As simple as that advice sounds, it was a real stumper for me in my youth. How do you love God? I would say to myself. What was it to love this elusive being whom I couldn’t get a handle on? I wanted to, but didn’t know how. It made me feel like a failure at religion. Many things did in those days.
So I gave up religion, and some years later—after I was dragged by my new wife to a class—took up meditation. I sat every day because the teacher said to, also because—though I didn’t especially believe in it—I was intrigued by the idea of meditation; probably also (this was the part I would never have admitted) because I was spiritually at my wit’s end. I’d hit rock bottom. But what I found over time—months and years—is that a certain haze that had settled over my experience (produced by my incessant wants and needs), seemed to disperse, a certain tension, a holding back from life, to loosen and relax. I began to feel as I sat—not all the time, but predictably at some point during most sittings—a feeling of what I now call joy, a physical feeling of being at one with my experience. (It is what Chogyam Trungpa, in his book on Shambhala training, calls magic.) That joy entered my life. It made me see the world, and live my life, differently. It wasn’t that I loved Life, or Life loved me. It was that love was at the center of everything, and radiated out. The grammarian in me put it this way: love is not a transitive verb. (That means, for you grammatical knuckleheads, that it has no object.)

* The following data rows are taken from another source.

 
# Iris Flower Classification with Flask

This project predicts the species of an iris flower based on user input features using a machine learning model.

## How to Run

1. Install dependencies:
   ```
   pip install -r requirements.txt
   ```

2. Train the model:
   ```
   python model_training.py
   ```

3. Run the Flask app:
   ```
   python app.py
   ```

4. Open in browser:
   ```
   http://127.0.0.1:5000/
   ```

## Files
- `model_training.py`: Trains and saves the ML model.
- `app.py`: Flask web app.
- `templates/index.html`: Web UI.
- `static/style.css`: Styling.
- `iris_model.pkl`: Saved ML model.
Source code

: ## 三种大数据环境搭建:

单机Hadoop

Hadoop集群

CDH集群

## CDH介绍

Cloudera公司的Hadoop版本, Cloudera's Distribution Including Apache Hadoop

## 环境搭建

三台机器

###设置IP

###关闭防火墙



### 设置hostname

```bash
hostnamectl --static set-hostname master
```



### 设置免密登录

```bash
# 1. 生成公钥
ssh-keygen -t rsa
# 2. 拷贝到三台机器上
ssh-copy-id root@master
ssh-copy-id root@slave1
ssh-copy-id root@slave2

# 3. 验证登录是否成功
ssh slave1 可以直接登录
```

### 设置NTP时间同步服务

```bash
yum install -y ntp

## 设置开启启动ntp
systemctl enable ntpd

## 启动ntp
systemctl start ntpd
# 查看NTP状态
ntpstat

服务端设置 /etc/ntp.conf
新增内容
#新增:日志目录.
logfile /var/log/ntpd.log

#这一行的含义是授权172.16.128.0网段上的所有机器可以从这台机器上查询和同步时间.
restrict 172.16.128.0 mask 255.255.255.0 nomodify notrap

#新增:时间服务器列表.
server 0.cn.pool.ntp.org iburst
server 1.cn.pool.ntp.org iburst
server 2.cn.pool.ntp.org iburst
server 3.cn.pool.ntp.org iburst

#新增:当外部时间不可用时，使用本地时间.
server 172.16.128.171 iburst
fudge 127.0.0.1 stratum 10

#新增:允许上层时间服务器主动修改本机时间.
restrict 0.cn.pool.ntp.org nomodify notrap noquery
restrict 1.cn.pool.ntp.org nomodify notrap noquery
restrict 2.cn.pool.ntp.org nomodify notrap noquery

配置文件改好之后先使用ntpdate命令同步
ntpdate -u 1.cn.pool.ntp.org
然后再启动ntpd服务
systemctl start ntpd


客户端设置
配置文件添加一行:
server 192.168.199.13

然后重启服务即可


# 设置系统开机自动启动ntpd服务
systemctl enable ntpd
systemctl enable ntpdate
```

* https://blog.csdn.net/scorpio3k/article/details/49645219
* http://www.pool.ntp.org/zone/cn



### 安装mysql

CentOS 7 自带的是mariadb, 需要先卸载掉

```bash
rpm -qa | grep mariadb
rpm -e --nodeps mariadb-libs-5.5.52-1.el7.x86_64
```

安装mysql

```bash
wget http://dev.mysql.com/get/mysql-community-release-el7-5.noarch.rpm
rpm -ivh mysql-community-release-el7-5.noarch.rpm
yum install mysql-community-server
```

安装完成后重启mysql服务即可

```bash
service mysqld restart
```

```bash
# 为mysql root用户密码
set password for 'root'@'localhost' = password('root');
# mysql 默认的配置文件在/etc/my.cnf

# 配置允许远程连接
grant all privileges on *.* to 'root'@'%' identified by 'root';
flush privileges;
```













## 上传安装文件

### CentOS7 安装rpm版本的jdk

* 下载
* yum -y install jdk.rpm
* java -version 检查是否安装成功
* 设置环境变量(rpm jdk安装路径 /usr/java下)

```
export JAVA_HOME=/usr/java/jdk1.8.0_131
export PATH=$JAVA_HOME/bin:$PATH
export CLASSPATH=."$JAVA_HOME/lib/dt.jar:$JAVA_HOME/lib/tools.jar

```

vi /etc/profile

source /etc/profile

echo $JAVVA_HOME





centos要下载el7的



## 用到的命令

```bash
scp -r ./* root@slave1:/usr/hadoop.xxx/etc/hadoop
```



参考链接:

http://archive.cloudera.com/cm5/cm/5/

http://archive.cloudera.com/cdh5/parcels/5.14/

I think that’s what loving God is. I didn’t try to do it. Trying gets in the way, as I mentioned before. It just happened.
And loving your neighbor comes out of that. It’s not a separate action. It’s the same thing.
I’m not saying I’m never grouchy, or never mean or unloving. I am all the time. But I have found this love at the heart of life. I found it by sitting and doing nothing.
There is an underlying truth to religion, which we discover through what I’m calling meditation, but would just as happily call prayer. And there is an outward form to religion, which Jesus sees in the scribes and priests, and which he describes.
“[They] like to walk around in long robes, and to be greeted with respect in the marketplaces, and to have the best seats in the synagogues and places of honor at banquets! They devour widows’ houses and for the sake of appearances say long prayers.”
Those are the people he’s been disputing. And theirs is the religion he’s come to question.
 The Buddha, confronted by the same question, touched the ground.